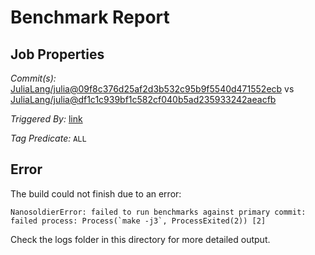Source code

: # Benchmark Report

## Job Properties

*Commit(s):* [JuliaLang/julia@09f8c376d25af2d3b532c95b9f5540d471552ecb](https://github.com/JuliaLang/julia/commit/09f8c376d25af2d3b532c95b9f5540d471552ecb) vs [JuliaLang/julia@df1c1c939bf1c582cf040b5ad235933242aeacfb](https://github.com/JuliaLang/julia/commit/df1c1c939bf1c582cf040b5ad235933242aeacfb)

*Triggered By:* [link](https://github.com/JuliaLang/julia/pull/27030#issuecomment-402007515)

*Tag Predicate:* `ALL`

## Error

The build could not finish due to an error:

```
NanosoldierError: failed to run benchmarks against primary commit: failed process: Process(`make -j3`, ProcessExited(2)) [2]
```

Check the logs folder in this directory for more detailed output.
--
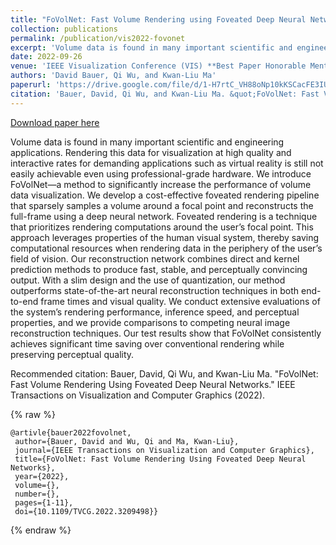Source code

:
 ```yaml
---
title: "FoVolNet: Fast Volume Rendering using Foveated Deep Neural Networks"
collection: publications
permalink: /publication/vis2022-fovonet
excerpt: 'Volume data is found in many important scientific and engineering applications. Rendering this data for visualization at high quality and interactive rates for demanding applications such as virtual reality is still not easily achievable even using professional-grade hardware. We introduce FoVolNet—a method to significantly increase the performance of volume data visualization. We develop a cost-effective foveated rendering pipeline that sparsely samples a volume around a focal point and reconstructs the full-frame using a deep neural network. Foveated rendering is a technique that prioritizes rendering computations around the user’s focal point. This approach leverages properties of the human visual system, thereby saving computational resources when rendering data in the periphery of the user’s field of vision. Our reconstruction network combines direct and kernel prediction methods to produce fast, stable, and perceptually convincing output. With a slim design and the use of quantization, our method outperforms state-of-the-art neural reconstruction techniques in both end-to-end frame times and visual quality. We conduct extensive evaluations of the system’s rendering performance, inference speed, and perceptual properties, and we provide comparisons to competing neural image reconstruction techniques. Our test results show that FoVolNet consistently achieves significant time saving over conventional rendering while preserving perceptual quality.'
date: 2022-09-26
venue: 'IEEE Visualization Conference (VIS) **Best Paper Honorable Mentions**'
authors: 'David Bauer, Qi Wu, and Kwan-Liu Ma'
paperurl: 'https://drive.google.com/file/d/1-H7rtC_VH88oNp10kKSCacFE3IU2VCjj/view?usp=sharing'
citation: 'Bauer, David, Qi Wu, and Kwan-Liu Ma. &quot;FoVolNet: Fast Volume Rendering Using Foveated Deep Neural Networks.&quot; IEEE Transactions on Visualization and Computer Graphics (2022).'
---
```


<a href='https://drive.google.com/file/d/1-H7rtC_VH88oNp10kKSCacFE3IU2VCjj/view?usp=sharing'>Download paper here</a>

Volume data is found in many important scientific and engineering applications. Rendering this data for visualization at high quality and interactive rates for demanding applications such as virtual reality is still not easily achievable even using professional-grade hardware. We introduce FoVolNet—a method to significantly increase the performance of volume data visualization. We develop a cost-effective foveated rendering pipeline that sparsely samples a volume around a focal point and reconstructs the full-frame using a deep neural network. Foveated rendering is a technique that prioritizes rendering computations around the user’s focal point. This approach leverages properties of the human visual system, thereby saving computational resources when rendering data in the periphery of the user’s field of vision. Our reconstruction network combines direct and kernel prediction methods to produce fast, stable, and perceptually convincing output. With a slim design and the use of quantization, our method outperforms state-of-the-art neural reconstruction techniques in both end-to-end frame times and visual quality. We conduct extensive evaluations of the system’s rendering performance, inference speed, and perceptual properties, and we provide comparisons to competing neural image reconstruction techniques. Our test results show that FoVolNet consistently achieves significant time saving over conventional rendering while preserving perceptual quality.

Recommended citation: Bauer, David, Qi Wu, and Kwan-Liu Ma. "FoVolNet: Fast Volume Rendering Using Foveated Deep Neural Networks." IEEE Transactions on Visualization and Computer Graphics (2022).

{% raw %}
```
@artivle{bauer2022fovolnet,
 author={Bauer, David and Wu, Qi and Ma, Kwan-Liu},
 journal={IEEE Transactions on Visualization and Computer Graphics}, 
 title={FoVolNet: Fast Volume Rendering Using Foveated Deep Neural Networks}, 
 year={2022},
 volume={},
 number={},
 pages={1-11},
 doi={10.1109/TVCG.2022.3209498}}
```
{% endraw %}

◆ **PROBLEM TO SOLVE**
For the listing above, state how many lines contain the word "google", with no other words.

◆ **OUTPUT FOR THIS TASK**
2